The day after it landed, Matthew dissipated into a post-tropical storm and departed the U.S. coast, leaving excessive flooding in its wake. With the American death toll standing at 36 as of Tuesday night, members of the Yale community with family and friends in the South remain in an awkward limbo.

Five states away from his hometown of Fayetteville, North Carolina, Joshua Mathew ’19 could only watch as Fayetteville received a torrential 15 inches of rainfall, which led to flooding, downed trees and forced evacuation.

“It was quite jarring to see pictures of the flooding and destruction caused by the hurricane,” Mathew said. “It definitely feels strange being detached from the situation.”

Mathew encouraged students to check in with fellow Yalies whose families may have been affected, adding that it goes a long way in lending support.

Elizabeth Felix ’19 of Hilton Head, South Carolina, said that parts of her hometown were destroyed, but social media has allowed her to remain in contact with friends and family back home during this trying period.

“Some of the most beautiful parts of the island are underwater,” Felix said. “It’s going to be a tough comeback for a lot of people, but the community is incredible at working together.”

Felix also highlighted the support she received from Branford Head of College Elizabeth Bradley GRD ’96, as well as friends in the Yale community.

While communities in Florida experienced Hurricane Matthew’s wrath, three Floridian students said their home state is well-equipped to handle hurricanes in general. Although those students mentioned flooding and debris caused by Matthew, they also pointed out that many regions withstood the brunt of Hurricane Matthew well, owing to infrastructure designed to handle Category 5 hurricanes following destructive hurricanes in the mid-2000s.

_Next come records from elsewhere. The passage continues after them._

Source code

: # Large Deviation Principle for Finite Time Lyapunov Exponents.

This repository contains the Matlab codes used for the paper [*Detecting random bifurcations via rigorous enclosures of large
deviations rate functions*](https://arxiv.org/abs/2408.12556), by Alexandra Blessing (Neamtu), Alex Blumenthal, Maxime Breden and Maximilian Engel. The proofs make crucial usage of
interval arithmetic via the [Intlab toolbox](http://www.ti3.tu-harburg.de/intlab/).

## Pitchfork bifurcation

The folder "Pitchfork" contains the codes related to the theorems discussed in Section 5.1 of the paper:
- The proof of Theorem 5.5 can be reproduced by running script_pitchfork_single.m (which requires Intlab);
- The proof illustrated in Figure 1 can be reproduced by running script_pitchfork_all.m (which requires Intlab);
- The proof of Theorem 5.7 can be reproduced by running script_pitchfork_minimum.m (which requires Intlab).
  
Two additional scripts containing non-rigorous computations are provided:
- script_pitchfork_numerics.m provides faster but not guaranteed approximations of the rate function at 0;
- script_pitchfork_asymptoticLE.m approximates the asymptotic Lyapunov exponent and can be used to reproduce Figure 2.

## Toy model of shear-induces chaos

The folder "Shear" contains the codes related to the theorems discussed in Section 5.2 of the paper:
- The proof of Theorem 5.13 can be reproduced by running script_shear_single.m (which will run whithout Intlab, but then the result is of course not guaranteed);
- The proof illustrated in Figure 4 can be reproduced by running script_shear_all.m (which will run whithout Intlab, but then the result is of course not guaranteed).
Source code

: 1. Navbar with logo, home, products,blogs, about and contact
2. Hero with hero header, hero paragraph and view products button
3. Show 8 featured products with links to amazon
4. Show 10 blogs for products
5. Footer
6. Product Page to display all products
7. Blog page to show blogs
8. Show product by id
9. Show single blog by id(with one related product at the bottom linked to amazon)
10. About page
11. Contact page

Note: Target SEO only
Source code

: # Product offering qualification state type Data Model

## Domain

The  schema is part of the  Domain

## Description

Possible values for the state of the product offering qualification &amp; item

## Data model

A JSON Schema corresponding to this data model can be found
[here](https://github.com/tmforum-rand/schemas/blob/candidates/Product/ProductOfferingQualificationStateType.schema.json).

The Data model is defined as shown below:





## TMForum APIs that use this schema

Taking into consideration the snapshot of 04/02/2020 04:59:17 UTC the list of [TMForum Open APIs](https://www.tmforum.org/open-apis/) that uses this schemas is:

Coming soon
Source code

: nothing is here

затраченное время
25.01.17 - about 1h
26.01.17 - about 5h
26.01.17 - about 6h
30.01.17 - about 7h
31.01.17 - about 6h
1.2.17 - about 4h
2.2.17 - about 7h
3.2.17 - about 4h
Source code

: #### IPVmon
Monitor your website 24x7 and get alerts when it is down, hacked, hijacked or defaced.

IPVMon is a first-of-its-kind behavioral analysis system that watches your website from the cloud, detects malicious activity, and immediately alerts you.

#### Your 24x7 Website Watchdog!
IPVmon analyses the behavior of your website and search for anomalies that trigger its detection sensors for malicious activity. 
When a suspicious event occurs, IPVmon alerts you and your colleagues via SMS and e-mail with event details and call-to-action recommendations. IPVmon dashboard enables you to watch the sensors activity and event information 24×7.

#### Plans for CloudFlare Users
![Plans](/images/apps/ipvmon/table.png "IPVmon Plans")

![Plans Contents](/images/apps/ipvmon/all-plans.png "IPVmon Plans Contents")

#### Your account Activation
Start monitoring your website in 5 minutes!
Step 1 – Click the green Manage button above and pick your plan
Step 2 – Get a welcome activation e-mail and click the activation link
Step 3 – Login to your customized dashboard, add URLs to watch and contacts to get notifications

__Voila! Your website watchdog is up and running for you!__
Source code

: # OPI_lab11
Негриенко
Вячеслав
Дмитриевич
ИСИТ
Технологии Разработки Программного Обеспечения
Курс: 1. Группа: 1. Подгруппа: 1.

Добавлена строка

“Even when physical damages are terrible, houses and infrastructure can be rebuilt, but things like good memories and personal tokens can’t be replaced no matter how much fundraising occurs, and this is often the hardest to deal with,” said Alexa Kalandiak ’18, who hails from Coral Gables, Florida.

While some students interviewed are looking for primarily emotional support, others have mentioned they would like to receive academic support — such as extensions for quizzes and assignments — so they can visit home.

Administrators said they were aware of the situation and working to address it.

“My main strategy has involved informally checking in individually with students who live near affected areas,” Silliman Head of College Laurie Santos said, adding that she has had conversations with students from Florida and Jamaica.

While the imminent threat of Hurricane Matthew has passed, the lingering effects of flooding remain: Many households continue to be evacuated and remain without electricity.

“It is truly horrifying to see some of the damage that has been done,” Florida native Kendall Brent ’20 said. “I am thankful that everyone in my community is safe and unaffected, and I hope that we can all find a way to reach out in order to help everyone that has been affected.”

Hurricane Matthew is the deadliest hurricane to reach the continental U.S. since Hurricane Katrina in 2005.